설문조사
PostgreSQL/PPAS 관련 듣고 싶은 교육은


총 게시물 118건, 최근 0 건
   

How to remove duplicate rows in PostgreSQL

글쓴이 : 모델광 날짜 : 2022-09-18 (일) 20:12 조회 : 45

It is a rare event. Removing duplicate data from a table. But every now and then you may need to do a bit of spring cleaning. If you have a robust data model, every table should have a primary key which prevents the same data from being inserted. And when the table is designed badly the primary key cannot stop a duplicate row from being created.

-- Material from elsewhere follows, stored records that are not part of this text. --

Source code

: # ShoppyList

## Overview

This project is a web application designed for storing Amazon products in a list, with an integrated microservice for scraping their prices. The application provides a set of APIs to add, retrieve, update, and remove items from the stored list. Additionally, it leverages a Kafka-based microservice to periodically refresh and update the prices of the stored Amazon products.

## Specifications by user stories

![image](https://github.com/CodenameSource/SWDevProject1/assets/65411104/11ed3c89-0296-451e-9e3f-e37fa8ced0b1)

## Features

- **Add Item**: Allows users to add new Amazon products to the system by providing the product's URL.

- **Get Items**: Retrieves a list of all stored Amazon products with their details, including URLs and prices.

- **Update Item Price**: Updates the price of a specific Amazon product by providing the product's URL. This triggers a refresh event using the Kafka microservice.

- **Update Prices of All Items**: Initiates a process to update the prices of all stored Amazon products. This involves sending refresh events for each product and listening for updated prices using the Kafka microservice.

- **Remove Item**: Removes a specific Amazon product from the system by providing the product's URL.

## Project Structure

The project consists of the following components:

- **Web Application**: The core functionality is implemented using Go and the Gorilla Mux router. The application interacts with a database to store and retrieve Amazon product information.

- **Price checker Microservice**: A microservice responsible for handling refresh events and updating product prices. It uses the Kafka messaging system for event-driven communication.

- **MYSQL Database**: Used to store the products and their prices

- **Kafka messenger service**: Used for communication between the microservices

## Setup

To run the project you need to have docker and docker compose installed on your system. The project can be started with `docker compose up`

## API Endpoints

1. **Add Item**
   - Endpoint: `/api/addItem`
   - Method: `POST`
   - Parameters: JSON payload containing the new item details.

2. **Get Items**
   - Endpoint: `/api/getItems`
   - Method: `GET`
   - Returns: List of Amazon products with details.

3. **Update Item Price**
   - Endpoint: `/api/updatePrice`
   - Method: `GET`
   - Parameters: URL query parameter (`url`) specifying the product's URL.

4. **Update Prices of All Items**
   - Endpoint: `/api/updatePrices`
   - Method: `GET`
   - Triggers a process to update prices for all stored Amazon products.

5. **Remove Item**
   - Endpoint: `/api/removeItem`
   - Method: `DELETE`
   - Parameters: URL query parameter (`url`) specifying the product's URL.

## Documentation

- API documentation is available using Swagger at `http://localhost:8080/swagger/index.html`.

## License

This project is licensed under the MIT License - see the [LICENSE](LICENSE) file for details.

Here is an example of a bad data model I was recently confronted with. If you already know the data modeling theory like the back of your hand, feel free to skip over to the next paragraph.

In the 상품이력 table rows with the same (이력일시, 상품번호, 상품명, 판매시작일자, 판매금액) values can be inserted. The business key consisting of (이력일시, 상품번호) columns shoud have been nominated as an identifier. The artificial identifier (상품이력일련번호) here says nothing about the actual properties of the data; in particular, the artificial identifier can not identify the row's uniqueness. As such, the only uniqueness the artificail identifier can guarantee is its own one. That is why duplicates can occur in the 상품이력 table; the very thing normalization is trying to avoid. Artificial identifiers are appropriate when there are many child entities associated with the parent entity. The question of which identifier (the business key or the surrogate key) to use is complicated - I am going to dive into some of the complexity and inherent trade-offs in another note.


When duplicate rows are created, it is not easy to detect and delete them. After googling for some ways of deleting duplicate rows, I found this recent blog post:
 

https://sqlfordevs.io/delete-duplicate-rows


The poster introduced a pretty elegant way to erase duplicate rows using a window function to do it. In the example query he has a CTE where he is identifying all of the duplicates and every distinct row gets its own row number to show you how many duplicates there are.


In this note we'll start with a quick recap of how to delete duplicate tuples introduced in the blog. Then look at an alternaive solution you can use in PostgreSQL database to wipe duplicate rows.


The following test table T1 has been created using the system view pg_class:


create TABLE t1

as

select oid, relname, relnamespace

  from pg_class;


Here is what the data in the table T1 looks like.


select * from t1 limit 2;

+-------+--------------+--------------+

| oid   | relname      | relnamespace |

+-------+--------------+--------------+

| 16660 | emp          | 58552        |

| 2619  | pg_statistic | 11           |

+-------+--------------+--------------+


I have inserted a row to make a duplicate row in the table T1.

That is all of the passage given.